2.7 Infrared spectral analysis

The content of the protein secondary structure in the emulsion was characterized by infrared spectroscopy at different homogeneous pressures when the mass fraction of HPMC was 0.1%. The protein infrared spectrum of 1 600-1 700 cm-1 belongs to the peptide bond absorption range, including the protein main chain conformation Information. The obtained spectra were analyzed and calculated by Peak Fit fitting software, and the secondary structure content of LP in LP-HPMC emulsions treated with different homogeneous pressures was obtained. It can be seen that as the homogeneous pressure increases, the α-helix, β-turn and random coil structures all show a trend of decreasing first and then increasing, while the content of β-sheet structure is as high as 40.5% at 100 MPa. It shows that LP has certain influence on α-helix, β-sheet, β-turn and random coil structure after high-pressure homogenization treatment, the secondary structure of LP is destroyed, its flexible structure increases, and protein molecules change from ordered structure to become disordered. The α-helix and β-sheet structure of LP are mainly maintained by hydrogen bonds. After high-pressure homogenization treatment, the hydrogen bonds in the secondary structure may be destroyed, so that the protein molecules are unfolded, the secondary structure is destroyed, and the protein is changed to varying degrees and Stretching may affect the combination degree of LP and other substances, which is consistent with the previous conclusion that the emulsion is most stable when the homogeneous pressure is 100 MPa.

3. Conclusion

The particle size of the emulsion formed by the LP-HPMC composite treated by 100 MPa high-pressure homogenization is uniform and stable, the shape of the emulsion droplet is regular, and the EAI and ESI are better.
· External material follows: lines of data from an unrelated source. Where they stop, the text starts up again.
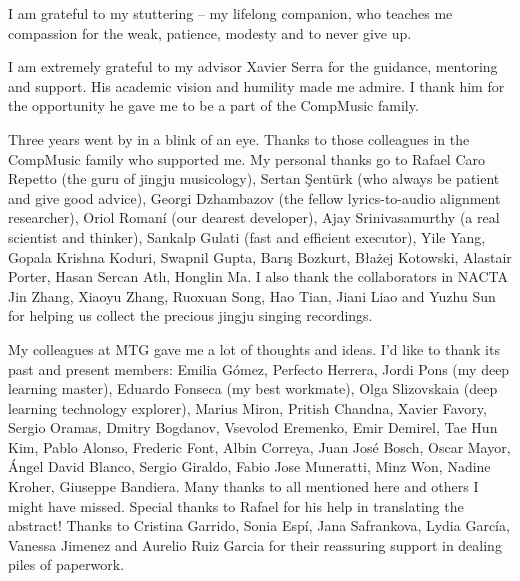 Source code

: 
I am grateful to my stuttering -- my lifelong companion, who teaches me compassion for the weak, patience, modesty and to never give up.

I am extremely grateful to my advisor Xavier Serra for the guidance, mentoring and support. His academic vision and humility made me admire. I thank him for the opportunity he gave me to be a part of the CompMusic family.

Three years went by in a blink of an eye. Thanks to those colleagues in the CompMusic family who supported me. My personal thanks go to Rafael Caro Repetto (the guru of jingju musicology), Sertan Şentürk (who always be patient and give good advice), Georgi Dzhambazov (the fellow lyrics-to-audio alignment researcher), Oriol Romaní (our dearest developer), Ajay Srinivasamurthy (a real scientist and thinker), Sankalp Gulati (fast and efficient executor), Yile Yang, Gopala Krishna Koduri, Swapnil Gupta, Barış Bozkurt, Błażej Kotowski, Alastair Porter, Hasan Sercan Atlı, Honglin Ma. I also thank the collaborators in NACTA Jin Zhang, Xiaoyu Zhang, Ruoxuan Song, Hao Tian, Jiani Liao and Yuzhu Sun for helping us collect the precious jingju singing recordings.

My colleagues at MTG gave me a lot of thoughts and ideas. I'd like to thank its past and present members: Emilia Gómez, Perfecto Herrera, Jordi Pons (my deep learning master), Eduardo Fonseca (my best workmate), Olga Slizovskaia (deep learning technology explorer), Marius Miron, Pritish Chandna, Xavier Favory, Sergio Oramas, Dmitry Bogdanov, Vsevolod Eremenko, Emir Demirel, Tae Hun Kim, Pablo Alonso, Frederic Font, Albin Correya, Juan José Bosch, Oscar Mayor, Ángel David Blanco, Sergio Giraldo, Fabio Jose Muneratti, Minz Won, Nadine Kroher, Giuseppe Bandiera. Many thanks to all mentioned here and others I might have missed. Special thanks to Rafael for his help in translating the abstract! Thanks to Cristina Garrido, Sonia Espí, Jana Safrankova, Lydia García, Vanessa Jimenez and Aurelio Ruiz Garcia for their reassuring support in dealing piles of paperwork. 

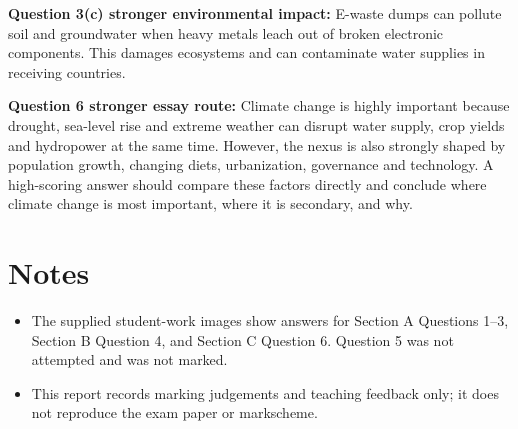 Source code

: \documentclass[11pt]{article}
\begin{document}
\textbf{Question 3(c) stronger environmental impact:}
E-waste dumps can pollute soil and groundwater when heavy metals leach out of broken electronic components. This damages ecosystems and can contaminate water supplies in receiving countries.

\textbf{Question 6 stronger essay route:}
Climate change is highly important because drought, sea-level rise and extreme weather can disrupt water supply, crop yields and hydropower at the same time. However, the nexus is also strongly shaped by population growth, changing diets, urbanization, governance and technology. A high-scoring answer should compare these factors directly and conclude where climate change is most important, where it is secondary, and why.

\section*{Notes}

\begin{itemize}
  \item The supplied student-work images show answers for Section A Questions 1--3, Section B Question 4, and Section C Question 6. Question 5 was not attempted and was not marked.
  \item This report records marking judgements and teaching feedback only; it does not reproduce the exam paper or markscheme.
\end{itemize}
\end{document}
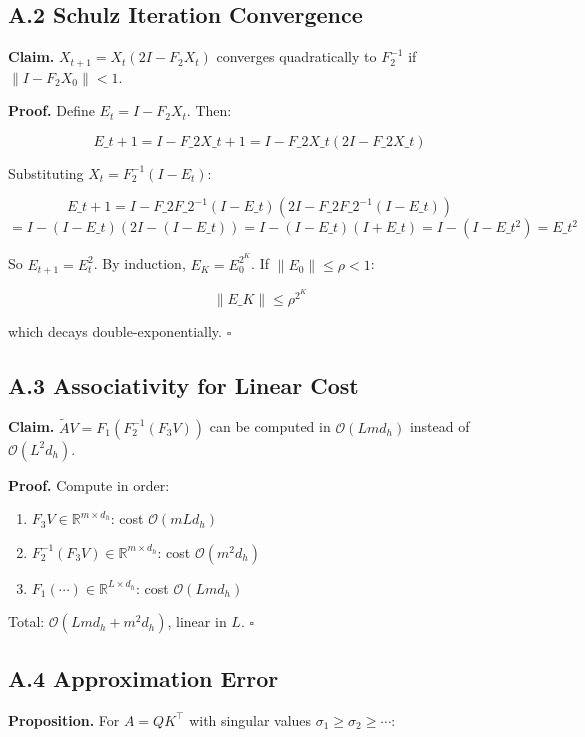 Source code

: \subsection{A.2 Schulz Iteration Convergence}

\textbf{Claim.} $X_{t+1} = X_t (2I - F_2 X_t)$ converges quadratically to $F_2^{-1}$ 
if $\|I - F_2 X_0\| < 1$.

\textbf{Proof.} Define $E_t = I - F_2 X_t$. Then:

\[
E\_{t+1} = I - F\_2 X\_{t+1} = I - F\_2 X\_t (2I - F\_2 X\_t)
\]

Substituting $X_t = F_2^{-1}(I - E_t)$:

\[
E\_{t+1} = I - F\_2 F\_2^{-1}(I - E\_t) (2I - F\_2 F\_2^{-1}(I - E\_t))
\]
\[
= I - (I - E\_t)(2I - (I - E\_t)) = I - (I - E\_t)(I + E\_t) = I - (I - E\_t^2) = E\_t^2
\]

So $E_{t+1} = E_t^2$. By induction, $E_K = E_0^{2^K}$. If $\|E_0\| \le \rho < 1$:

\[
\|E\_K\| \le \rho^{2^K}
\]

which decays double-exponentially. $\square$

\subsection{A.3 Associativity for Linear Cost}

\textbf{Claim.} $\tilde{A} V = F_1 (F_2^{-1} (F_3 V))$ can be computed in 
$\mathcal{O}(L m d_h)$ instead of $\mathcal{O}(L^2 d_h)$.

\textbf{Proof.} Compute in order:

\begin{enumerate}
\item $F_3 V \in \mathbb{R}^{m \times d_h}$: cost $\mathcal{O}(m L d_h)$
\item $F_2^{-1} (F_3 V) \in \mathbb{R}^{m \times d_h}$: cost $\mathcal{O}(m^2 d_h)$
\item $F_1 (\cdots) \in \mathbb{R}^{L \times d_h}$: cost $\mathcal{O}(L m d_h)$

\end{enumerate}
Total: $\mathcal{O}(L m d_h + m^2 d_h)$, linear in $L$. $\square$

\subsection{A.4 Approximation Error}

\textbf{Proposition.} For $A = QK^\top$ with singular values $\sigma_1 \ge \sigma_2 \ge \cdots$:

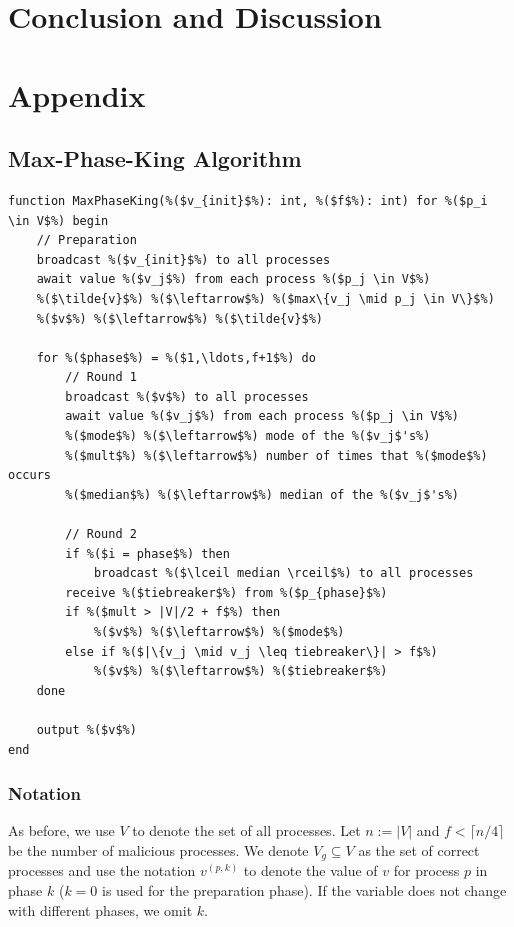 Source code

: \documentclass[runningheads]{llncs}
\begin{document}
\section{Conclusion and Discussion} \label{sec:conclusion}

%
%


\newpage 
\appendix
\section{Appendix}\label{appendix}
\subsection{Max-Phase-King Algorithm}\label{appendix:maxphaseking}
\begin{lstlisting}
function MaxPhaseKing(%($v_{init}$%): int, %($f$%): int) for %($p_i \in V$%) begin 
    // Preparation
    broadcast %($v_{init}$%) to all processes
    await value %($v_j$%) from each process %($p_j \in V$%)
    %($\tilde{v}$%) %($\leftarrow$%) %($max\{v_j \mid p_j \in V\}$%)
    %($v$%) %($\leftarrow$%) %($\tilde{v}$%)

    for %($phase$%) = %($1,\ldots,f+1$%) do
        // Round 1
        broadcast %($v$%) to all processes
        await value %($v_j$%) from each process %($p_j \in V$%)
        %($mode$%) %($\leftarrow$%) mode of the %($v_j$'s%)
        %($mult$%) %($\leftarrow$%) number of times that %($mode$%) occurs 
        %($median$%) %($\leftarrow$%) median of the %($v_j$'s%)

        // Round 2
        if %($i = phase$%) then 
            broadcast %($\lceil median \rceil$%) to all processes 
        receive %($tiebreaker$%) from %($p_{phase}$%)
        if %($mult > |V|/2 + f$%) then 
            %($v$%) %($\leftarrow$%) %($mode$%)
        else if %($|\{v_j \mid v_j \leq tiebreaker\}| > f$%)
            %($v$%) %($\leftarrow$%) %($tiebreaker$%)
    done

    output %($v$%)
end
\end{lstlisting}

\subsubsection{Notation} As before, we use $V$ to denote the set of all processes. Let $n := |V|$ and $f < \lceil n/4 \rceil$ be the number of malicious processes. We denote $V_g \subseteq V$ as the set of correct processes and use the notation $v^{(p, k)}$ to denote the value of $v$ for process $p$ in phase $k$ ($k=0$ is used for the preparation phase). If the variable does not change with different phases, we omit $k$.
\end{document}
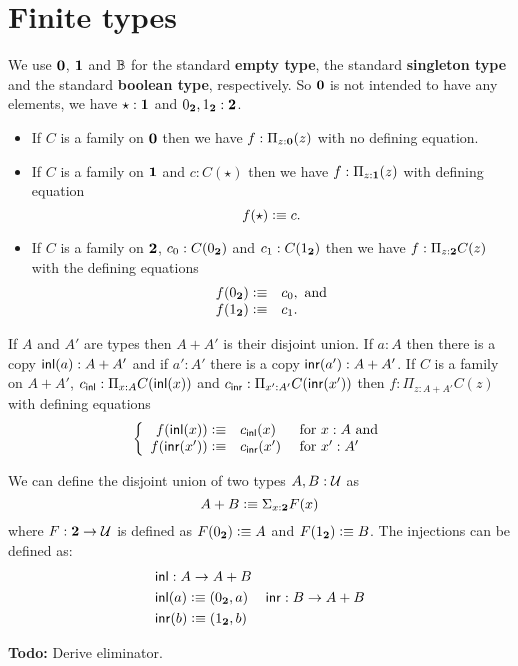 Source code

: {\section{Finite types}
\label{sec:finite-types}

We use $\mathbf{0}$, $\mathbf{1}$ and $\mathbb{B}$ for the standard {\bf empty
  type}, the standard {\bf singleton type} and the standard {\bf
  boolean type}, respectively.  So $\mathbf{0}$ is not intended to have
any elements, we have $\star:\mathbf{1}$ and $0_\mathbf{2},1_\mathbf{2}:\mathbf{2}$.
\begin{itemize}
\item If $C$ is a family on $\mathbf{0}$ then we have $f:\Pi_{z:\mathbf{0}}(z)$ with no defining equation.
\item If $C$ is a family on $\mathbf{1}$ and $c:C(\star)$ then we have $f:\Pi_{z:\mathbf{1}}(z)$ with defining equation
  \[ f(\star)\vcentcolon\equiv c.\]
\item If $C$ is a family on $\mathbf{2}$, $c_0:C(0_\mathbf{2})$ 
and $c_1:C(1_\mathbf{2})$ then we have $f:\Pi_{z:\mathbf{2}}C(z)$ with the defining equations
 \[ \begin{array}{rl}
f(0_\mathbf{2}) \vcentcolon\equiv& c_0, \mbox{ and}\\
f(1_\mathbf{2}) \vcentcolon\equiv& c_1.
  \end{array}\]
\end{itemize}

If $A$ and $A'$ are types then $A+A'$ is their disjoint union.  If
$a:A$ then there is a copy $\mathsf{inl}(a):A+A'$ and if $a':A'$ there is a
copy $\mathsf{inr}(a'):A+A'$.
If $C$ is a family on $A+A'$, $c_\mathsf{inl}:\Pi_{x:A}C(\mathsf{inl}(x))$ and $c_\mathsf{inr}:\Pi_{x':A'}C(\mathsf{inr}(x'))$ then $f:\Pi_{z:A+A'}C(z)$ with defining equations
  \[\left\{\begin{array}{rll} 
f(\mathsf{inl}(x))\vcentcolon\equiv& c_\mathsf{inl}(x)&\mbox{ for } x:A \mbox{ and}\\
f(\mathsf{inr}(x'))\vcentcolon\equiv& c_\mathsf{inr}(x')&\mbox{ for } x':A'\\
\end{array}\right.\]

We can define the disjoint union of two types $A,B:\mathcal{U}$ as
\[A + B \vcentcolon\equiv \Sigma_{x:\mathbf{2}}F(x)\]
where $F : \mathbf{2} \to \mathcal{U}$ is
defined as $F(0_\mathbf{2}) \vcentcolon\equiv A$ and $F(1_\mathbf{2})\vcentcolon\equiv B$. The
injections can be defined as:
\begin{align*}
& \mathsf{inl} :  A \to A+B\\
& \mathsf{inl}(a) \vcentcolon\equiv (0_\mathbf{2},a)
& \mathsf{inr} :  B \to A+B\\
& \mathsf{inr}(b) \vcentcolon\equiv (1_\mathbf{2},b)
\end{align*}

\textbf{Todo:} Derive eliminator.

}

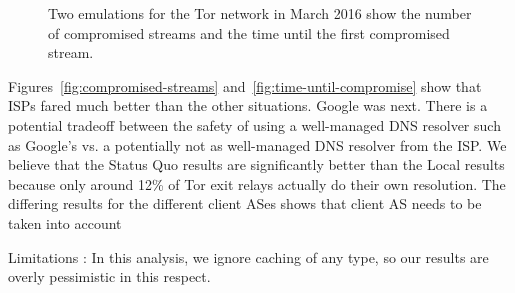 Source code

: \begin{figure}[t]
\centering
{}
\caption{Two emulations for the Tor network in March 2016 show the
  number of compromised streams and the time until the first compromised
  stream.} 
\label{fig:compromise-stream-time}
\end{figure}

Figures~\ref{fig:compromised-streams}
and~\ref{fig:time-until-compromise} show that
ISPs fared much better than the other situations. Google was next. There is a potential 
tradeoff between the safety of using a well-managed DNS resolver such as Google's vs. 
a potentially not as well-managed DNS resolver from the ISP.
We believe that the Status Quo results are significantly better than the 
Local results because only around 12\% 
of Tor exit relays actually do their own resolution.
The differing results for the different client ASes shows that client AS needs to be 
taken into account 

Limitations :
In this analysis, we ignore caching of any type, so our results are overly 
pessimistic in this respect.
At the same time, high-pressure homogenization changes the secondary structure of LP, thereby improving the emulsification ability. At 100 MPa, the content of β-sheet structure is the highest, and the conformation of LP changes. At this time, the composition of the disordered conformation and the unfolding of the flexible structure of LP affect the overall protein. The flexibility of the conformation makes it easier to form complexes with HPMC with better functional properties and increase the stability of the emulsion; more or less than 100 MPa will adversely affect the stability of the emulsion. The mass fraction of HPMC also has a certain influence on the emulsion. When the mass fraction is 0.1%, the ESI and hydrophilicity of the emulsion are the best, and the morphology of the emulsion observed by super-resolution microscopy is also the most stable. Therefore, this experiment found that the emulsion formed under the condition of HPMC mass fraction of 0.1% and homogeneous pressure of 100 MPa is the most stable.